The rapid growth of the SmallSat market has been driven by increased launch access and miniaturization and commercialization of spacecraft grade electronics, leading to steadily increasing onboard power and thus heat dissipation. As SmallSats evolve toward higher capability payloads, thermal control systems must reject greater heat loads while meeting aggressive Size, Weight, Power, and Cost (SWaP-C) constraints. This paper examines scalable heat rejection architectures for high-capability SmallSats, progressing from conduction-based approaches to advanced two-phase thermal solutions.

The assessment begins with conventional conductive heat spreading and fixed radiator architectures, identifying practical limitations as power density and heat transport distances increase. Constant conductance heat pipes (CCHPs) are then evaluated as a mature, low-risk option for improving isothermalization and radiator coupling. Pulsating heat pipes (PHPs) configured as radiator elements are introduced as an emerging solution that offers distributed heat rejection with reduced mass and mechanical complexity with additional up front design customization.

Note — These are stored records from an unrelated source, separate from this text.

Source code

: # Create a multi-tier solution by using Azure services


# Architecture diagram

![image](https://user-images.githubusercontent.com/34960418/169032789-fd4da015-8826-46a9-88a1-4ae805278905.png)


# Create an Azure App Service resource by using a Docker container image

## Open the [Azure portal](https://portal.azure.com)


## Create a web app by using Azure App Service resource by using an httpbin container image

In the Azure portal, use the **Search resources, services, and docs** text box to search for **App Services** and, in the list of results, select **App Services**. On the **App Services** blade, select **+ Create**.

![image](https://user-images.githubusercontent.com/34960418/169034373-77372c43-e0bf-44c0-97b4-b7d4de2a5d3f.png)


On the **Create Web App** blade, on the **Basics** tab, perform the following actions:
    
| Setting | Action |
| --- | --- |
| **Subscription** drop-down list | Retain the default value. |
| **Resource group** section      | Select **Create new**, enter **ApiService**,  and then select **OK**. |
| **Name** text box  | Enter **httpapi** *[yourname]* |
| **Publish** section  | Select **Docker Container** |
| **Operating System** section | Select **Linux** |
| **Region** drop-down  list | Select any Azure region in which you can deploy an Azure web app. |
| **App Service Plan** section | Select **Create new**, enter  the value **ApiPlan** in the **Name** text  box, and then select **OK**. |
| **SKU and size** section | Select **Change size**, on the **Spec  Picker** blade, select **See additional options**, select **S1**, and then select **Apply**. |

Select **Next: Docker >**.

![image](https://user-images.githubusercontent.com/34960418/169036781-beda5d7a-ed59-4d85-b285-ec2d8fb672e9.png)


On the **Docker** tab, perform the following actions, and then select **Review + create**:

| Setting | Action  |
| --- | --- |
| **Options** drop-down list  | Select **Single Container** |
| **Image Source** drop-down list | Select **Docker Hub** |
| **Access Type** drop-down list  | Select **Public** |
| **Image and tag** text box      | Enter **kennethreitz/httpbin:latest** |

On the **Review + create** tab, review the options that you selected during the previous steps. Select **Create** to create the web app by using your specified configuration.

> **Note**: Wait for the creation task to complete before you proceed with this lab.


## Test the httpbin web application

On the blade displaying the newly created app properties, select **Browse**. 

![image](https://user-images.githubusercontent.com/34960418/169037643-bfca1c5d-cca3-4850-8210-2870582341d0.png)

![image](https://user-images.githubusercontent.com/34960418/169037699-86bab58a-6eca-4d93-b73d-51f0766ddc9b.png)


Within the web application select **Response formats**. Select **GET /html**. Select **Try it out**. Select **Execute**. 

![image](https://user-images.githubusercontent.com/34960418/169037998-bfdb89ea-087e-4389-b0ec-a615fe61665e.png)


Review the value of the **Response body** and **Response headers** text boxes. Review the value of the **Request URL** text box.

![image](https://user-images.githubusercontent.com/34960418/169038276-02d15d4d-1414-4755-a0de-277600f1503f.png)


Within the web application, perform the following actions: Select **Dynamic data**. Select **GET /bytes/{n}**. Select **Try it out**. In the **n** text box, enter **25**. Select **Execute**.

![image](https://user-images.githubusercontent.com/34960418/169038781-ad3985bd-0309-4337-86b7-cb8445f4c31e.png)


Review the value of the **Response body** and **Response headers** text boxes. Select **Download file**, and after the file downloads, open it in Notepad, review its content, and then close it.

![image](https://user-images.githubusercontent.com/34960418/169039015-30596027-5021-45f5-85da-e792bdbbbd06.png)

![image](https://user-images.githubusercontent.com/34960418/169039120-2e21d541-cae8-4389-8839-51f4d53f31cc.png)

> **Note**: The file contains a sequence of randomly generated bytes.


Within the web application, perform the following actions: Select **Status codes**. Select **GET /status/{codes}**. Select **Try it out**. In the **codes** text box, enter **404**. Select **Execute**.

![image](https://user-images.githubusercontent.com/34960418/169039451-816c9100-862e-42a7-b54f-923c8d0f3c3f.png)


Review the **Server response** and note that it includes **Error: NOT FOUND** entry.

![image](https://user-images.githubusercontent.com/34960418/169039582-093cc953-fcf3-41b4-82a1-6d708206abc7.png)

The paper then focuses on deployable radiator architectures enabled by additively manufactured loop heat pipes (AM LHPs). Loop heat pipes provide long-distance, low-thermal-resistance heat transport with passive operation, but their adoption in SmallSats has historically been limited by cost and lead time. Additionally, a brief assessment of pumped fluid loops is made for comparison looking to larger architectures.

Two AM LHP systems with deployable radiators are explored with configurations for 12U and an ESPA-class SmallSat to enable high heat rejection within constrained bus volumes. Design trades, manufacturing considerations, deployment mechanisms, thermal modeling, and thermal-vacuum testing are discussed, demonstrating a scalable path for thermal architectures supporting the next generation of high-power SmallSats.

Authors

  • Jimmy Hughes — Engineering Manager
    Advanced Cooling Technologies, Inc.